## WHAT IS NEEDED
Where an image appears in the data, omit it and reproduce the rest exactly.
[[ SUPPLIED DATA, beginning ]]
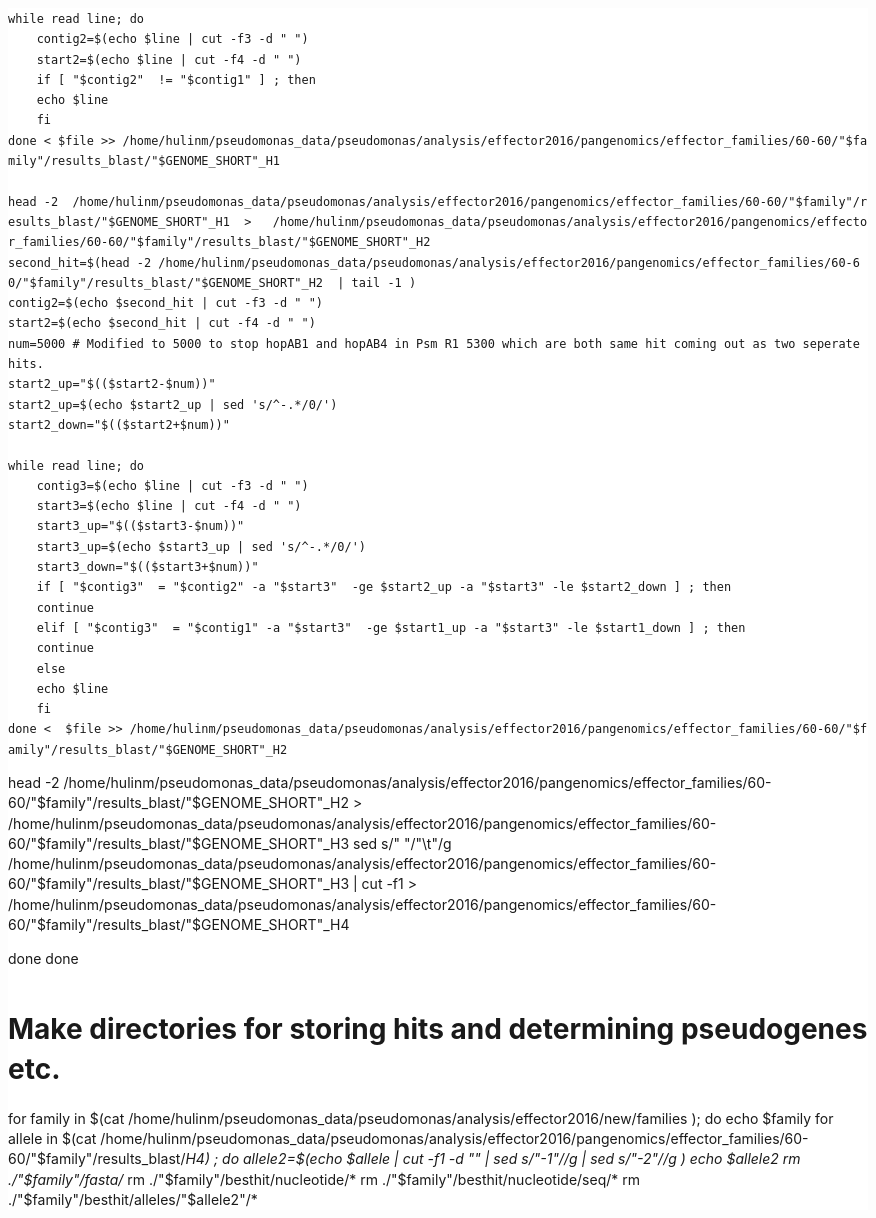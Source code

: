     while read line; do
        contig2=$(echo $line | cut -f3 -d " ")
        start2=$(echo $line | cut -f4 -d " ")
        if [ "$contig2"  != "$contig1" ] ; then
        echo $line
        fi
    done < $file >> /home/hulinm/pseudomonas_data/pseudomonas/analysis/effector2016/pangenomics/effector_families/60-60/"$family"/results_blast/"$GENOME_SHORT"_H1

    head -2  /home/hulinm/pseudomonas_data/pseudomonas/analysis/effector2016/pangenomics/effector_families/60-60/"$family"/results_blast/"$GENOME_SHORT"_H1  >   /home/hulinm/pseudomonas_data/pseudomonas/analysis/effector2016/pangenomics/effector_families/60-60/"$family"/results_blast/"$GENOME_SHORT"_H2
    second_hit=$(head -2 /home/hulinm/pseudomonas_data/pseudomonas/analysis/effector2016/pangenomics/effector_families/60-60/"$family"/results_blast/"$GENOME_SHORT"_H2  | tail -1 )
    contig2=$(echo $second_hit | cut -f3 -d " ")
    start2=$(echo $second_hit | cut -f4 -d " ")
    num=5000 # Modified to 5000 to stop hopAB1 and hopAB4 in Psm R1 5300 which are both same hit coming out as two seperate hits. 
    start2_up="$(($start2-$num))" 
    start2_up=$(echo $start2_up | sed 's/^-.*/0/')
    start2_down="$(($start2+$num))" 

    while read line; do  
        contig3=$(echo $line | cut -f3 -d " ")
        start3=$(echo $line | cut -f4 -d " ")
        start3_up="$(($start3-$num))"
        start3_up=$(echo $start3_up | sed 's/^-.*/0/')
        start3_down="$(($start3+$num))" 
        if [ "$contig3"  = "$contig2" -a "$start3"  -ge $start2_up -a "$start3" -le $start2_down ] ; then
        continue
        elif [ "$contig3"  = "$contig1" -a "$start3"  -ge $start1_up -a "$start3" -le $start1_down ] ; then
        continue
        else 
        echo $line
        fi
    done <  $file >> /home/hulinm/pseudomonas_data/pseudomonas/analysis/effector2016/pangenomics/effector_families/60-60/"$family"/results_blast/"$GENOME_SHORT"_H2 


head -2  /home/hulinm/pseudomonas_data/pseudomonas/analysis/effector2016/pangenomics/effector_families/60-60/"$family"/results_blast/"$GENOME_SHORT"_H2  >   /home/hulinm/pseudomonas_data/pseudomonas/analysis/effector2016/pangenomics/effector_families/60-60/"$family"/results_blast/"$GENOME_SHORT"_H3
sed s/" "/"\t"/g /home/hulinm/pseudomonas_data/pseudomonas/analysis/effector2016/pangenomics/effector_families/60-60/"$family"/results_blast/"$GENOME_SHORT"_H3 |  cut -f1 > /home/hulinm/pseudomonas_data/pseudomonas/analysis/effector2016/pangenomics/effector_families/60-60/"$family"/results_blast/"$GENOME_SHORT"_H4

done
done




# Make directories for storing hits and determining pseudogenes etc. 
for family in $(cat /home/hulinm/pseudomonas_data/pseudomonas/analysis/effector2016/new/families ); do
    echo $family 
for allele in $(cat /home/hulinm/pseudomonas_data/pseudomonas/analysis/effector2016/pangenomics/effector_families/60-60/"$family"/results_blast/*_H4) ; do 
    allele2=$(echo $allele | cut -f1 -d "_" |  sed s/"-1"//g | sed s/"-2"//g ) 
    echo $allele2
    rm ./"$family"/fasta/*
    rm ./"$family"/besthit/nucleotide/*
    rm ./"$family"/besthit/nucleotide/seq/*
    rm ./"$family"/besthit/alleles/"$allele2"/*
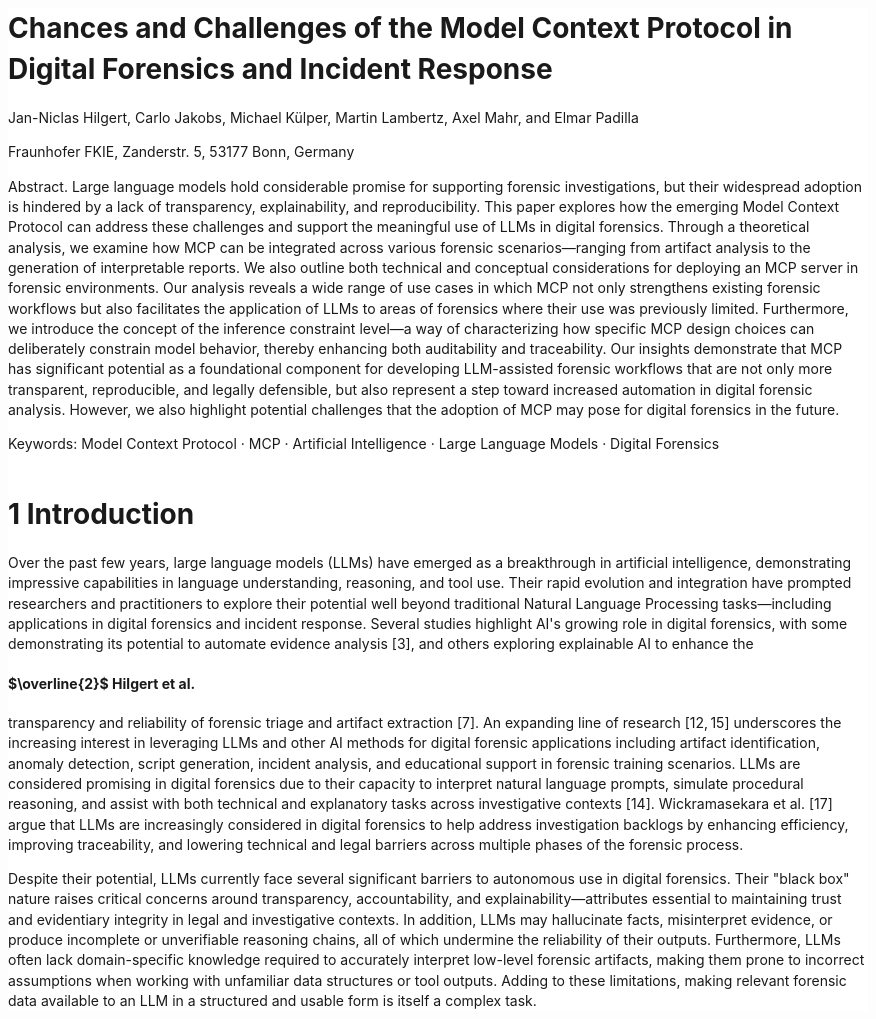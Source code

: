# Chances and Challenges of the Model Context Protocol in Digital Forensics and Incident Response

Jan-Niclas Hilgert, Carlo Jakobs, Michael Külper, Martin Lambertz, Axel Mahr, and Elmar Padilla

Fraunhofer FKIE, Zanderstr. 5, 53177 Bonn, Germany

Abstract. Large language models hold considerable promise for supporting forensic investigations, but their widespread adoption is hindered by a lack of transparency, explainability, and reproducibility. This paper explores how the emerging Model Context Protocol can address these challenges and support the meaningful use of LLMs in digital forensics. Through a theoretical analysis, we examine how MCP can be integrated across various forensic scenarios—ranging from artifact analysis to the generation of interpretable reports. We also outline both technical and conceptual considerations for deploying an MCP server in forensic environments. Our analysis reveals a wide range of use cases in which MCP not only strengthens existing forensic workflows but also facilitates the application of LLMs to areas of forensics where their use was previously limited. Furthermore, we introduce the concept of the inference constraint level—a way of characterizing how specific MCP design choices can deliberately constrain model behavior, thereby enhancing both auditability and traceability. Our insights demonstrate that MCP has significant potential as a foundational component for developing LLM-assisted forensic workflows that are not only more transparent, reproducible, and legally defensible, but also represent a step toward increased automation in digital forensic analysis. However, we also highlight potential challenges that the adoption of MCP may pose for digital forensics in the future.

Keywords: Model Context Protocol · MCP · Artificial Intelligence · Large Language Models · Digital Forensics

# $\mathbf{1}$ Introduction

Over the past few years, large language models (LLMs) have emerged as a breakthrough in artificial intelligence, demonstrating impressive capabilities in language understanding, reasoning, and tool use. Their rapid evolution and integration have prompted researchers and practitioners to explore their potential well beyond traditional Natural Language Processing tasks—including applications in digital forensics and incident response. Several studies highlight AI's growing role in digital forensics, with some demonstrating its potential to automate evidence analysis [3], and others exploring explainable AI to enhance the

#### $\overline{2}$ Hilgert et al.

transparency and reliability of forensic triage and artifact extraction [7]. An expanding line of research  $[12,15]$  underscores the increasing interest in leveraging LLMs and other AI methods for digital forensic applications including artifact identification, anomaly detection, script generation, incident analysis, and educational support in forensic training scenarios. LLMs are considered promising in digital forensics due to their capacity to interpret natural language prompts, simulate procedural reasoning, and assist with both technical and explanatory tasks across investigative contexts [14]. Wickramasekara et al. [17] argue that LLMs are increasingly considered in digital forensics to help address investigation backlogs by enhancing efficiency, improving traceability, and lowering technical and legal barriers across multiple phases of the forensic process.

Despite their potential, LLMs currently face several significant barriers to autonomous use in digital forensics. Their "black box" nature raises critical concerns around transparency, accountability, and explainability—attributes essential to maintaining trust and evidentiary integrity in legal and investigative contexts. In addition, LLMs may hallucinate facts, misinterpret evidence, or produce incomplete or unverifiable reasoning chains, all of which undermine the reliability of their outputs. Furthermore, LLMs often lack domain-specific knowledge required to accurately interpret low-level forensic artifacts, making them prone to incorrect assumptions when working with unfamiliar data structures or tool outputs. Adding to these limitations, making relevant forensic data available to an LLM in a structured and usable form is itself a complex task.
[[ SUPPLIED DATA, end ]]
## RESULT OF THIS EXERCISE
Source code

:     while read line; do
        contig2=$(echo $line | cut -f3 -d " ")
        start2=$(echo $line | cut -f4 -d " ")
        if [ "$contig2"  != "$contig1" ] ; then
        echo $line
        fi
    done < $file >> /home/hulinm/pseudomonas_data/pseudomonas/analysis/effector2016/pangenomics/effector_families/60-60/"$family"/results_blast/"$GENOME_SHORT"_H1

    head -2  /home/hulinm/pseudomonas_data/pseudomonas/analysis/effector2016/pangenomics/effector_families/60-60/"$family"/results_blast/"$GENOME_SHORT"_H1  >   /home/hulinm/pseudomonas_data/pseudomonas/analysis/effector2016/pangenomics/effector_families/60-60/"$family"/results_blast/"$GENOME_SHORT"_H2
    second_hit=$(head -2 /home/hulinm/pseudomonas_data/pseudomonas/analysis/effector2016/pangenomics/effector_families/60-60/"$family"/results_blast/"$GENOME_SHORT"_H2  | tail -1 )
    contig2=$(echo $second_hit | cut -f3 -d " ")
    start2=$(echo $second_hit | cut -f4 -d " ")
    num=5000 # Modified to 5000 to stop hopAB1 and hopAB4 in Psm R1 5300 which are both same hit coming out as two seperate hits. 
    start2_up="$(($start2-$num))" 
    start2_up=$(echo $start2_up | sed 's/^-.*/0/')
    start2_down="$(($start2+$num))" 

    while read line; do  
        contig3=$(echo $line | cut -f3 -d " ")
        start3=$(echo $line | cut -f4 -d " ")
        start3_up="$(($start3-$num))"
        start3_up=$(echo $start3_up | sed 's/^-.*/0/')
        start3_down="$(($start3+$num))" 
        if [ "$contig3"  = "$contig2" -a "$start3"  -ge $start2_up -a "$start3" -le $start2_down ] ; then
        continue
        elif [ "$contig3"  = "$contig1" -a "$start3"  -ge $start1_up -a "$start3" -le $start1_down ] ; then
        continue
        else 
        echo $line
        fi
    done <  $file >> /home/hulinm/pseudomonas_data/pseudomonas/analysis/effector2016/pangenomics/effector_families/60-60/"$family"/results_blast/"$GENOME_SHORT"_H2 


head -2  /home/hulinm/pseudomonas_data/pseudomonas/analysis/effector2016/pangenomics/effector_families/60-60/"$family"/results_blast/"$GENOME_SHORT"_H2  >   /home/hulinm/pseudomonas_data/pseudomonas/analysis/effector2016/pangenomics/effector_families/60-60/"$family"/results_blast/"$GENOME_SHORT"_H3
sed s/" "/"\t"/g /home/hulinm/pseudomonas_data/pseudomonas/analysis/effector2016/pangenomics/effector_families/60-60/"$family"/results_blast/"$GENOME_SHORT"_H3 |  cut -f1 > /home/hulinm/pseudomonas_data/pseudomonas/analysis/effector2016/pangenomics/effector_families/60-60/"$family"/results_blast/"$GENOME_SHORT"_H4

done
done




# Make directories for storing hits and determining pseudogenes etc. 
for family in $(cat /home/hulinm/pseudomonas_data/pseudomonas/analysis/effector2016/new/families ); do
    echo $family 
for allele in $(cat /home/hulinm/pseudomonas_data/pseudomonas/analysis/effector2016/pangenomics/effector_families/60-60/"$family"/results_blast/*_H4) ; do 
    allele2=$(echo $allele | cut -f1 -d "_" |  sed s/"-1"//g | sed s/"-2"//g ) 
    echo $allele2
    rm ./"$family"/fasta/*
    rm ./"$family"/besthit/nucleotide/*
    rm ./"$family"/besthit/nucleotide/seq/*
    rm ./"$family"/besthit/alleles/"$allele2"/*
Source code

:# Chances and Challenges of the Model Context Protocol in Digital Forensics and Incident Response

Jan-Niclas Hilgert, Carlo Jakobs, Michael Külper, Martin Lambertz, Axel Mahr, and Elmar Padilla

Fraunhofer FKIE, Zanderstr. 5, 53177 Bonn, Germany

Abstract. Large language models hold considerable promise for supporting forensic investigations, but their widespread adoption is hindered by a lack of transparency, explainability, and reproducibility. This paper explores how the emerging Model Context Protocol can address these challenges and support the meaningful use of LLMs in digital forensics. Through a theoretical analysis, we examine how MCP can be integrated across various forensic scenarios—ranging from artifact analysis to the generation of interpretable reports. We also outline both technical and conceptual considerations for deploying an MCP server in forensic environments. Our analysis reveals a wide range of use cases in which MCP not only strengthens existing forensic workflows but also facilitates the application of LLMs to areas of forensics where their use was previously limited. Furthermore, we introduce the concept of the inference constraint level—a way of characterizing how specific MCP design choices can deliberately constrain model behavior, thereby enhancing both auditability and traceability. Our insights demonstrate that MCP has significant potential as a foundational component for developing LLM-assisted forensic workflows that are not only more transparent, reproducible, and legally defensible, but also represent a step toward increased automation in digital forensic analysis. However, we also highlight potential challenges that the adoption of MCP may pose for digital forensics in the future.

Keywords: Model Context Protocol · MCP · Artificial Intelligence · Large Language Models · Digital Forensics

# $\mathbf{1}$ Introduction

Over the past few years, large language models (LLMs) have emerged as a breakthrough in artificial intelligence, demonstrating impressive capabilities in language understanding, reasoning, and tool use. Their rapid evolution and integration have prompted researchers and practitioners to explore their potential well beyond traditional Natural Language Processing tasks—including applications in digital forensics and incident response. Several studies highlight AI's growing role in digital forensics, with some demonstrating its potential to automate evidence analysis [3], and others exploring explainable AI to enhance the

#### $\overline{2}$ Hilgert et al.

transparency and reliability of forensic triage and artifact extraction [7]. An expanding line of research  $[12,15]$  underscores the increasing interest in leveraging LLMs and other AI methods for digital forensic applications including artifact identification, anomaly detection, script generation, incident analysis, and educational support in forensic training scenarios. LLMs are considered promising in digital forensics due to their capacity to interpret natural language prompts, simulate procedural reasoning, and assist with both technical and explanatory tasks across investigative contexts [14]. Wickramasekara et al. [17] argue that LLMs are increasingly considered in digital forensics to help address investigation backlogs by enhancing efficiency, improving traceability, and lowering technical and legal barriers across multiple phases of the forensic process.

Despite their potential, LLMs currently face several significant barriers to autonomous use in digital forensics. Their "black box" nature raises critical concerns around transparency, accountability, and explainability—attributes essential to maintaining trust and evidentiary integrity in legal and investigative contexts. In addition, LLMs may hallucinate facts, misinterpret evidence, or produce incomplete or unverifiable reasoning chains, all of which undermine the reliability of their outputs. Furthermore, LLMs often lack domain-specific knowledge required to accurately interpret low-level forensic artifacts, making them prone to incorrect assumptions when working with unfamiliar data structures or tool outputs. Adding to these limitations, making relevant forensic data available to an LLM in a structured and usable form is itself a complex task.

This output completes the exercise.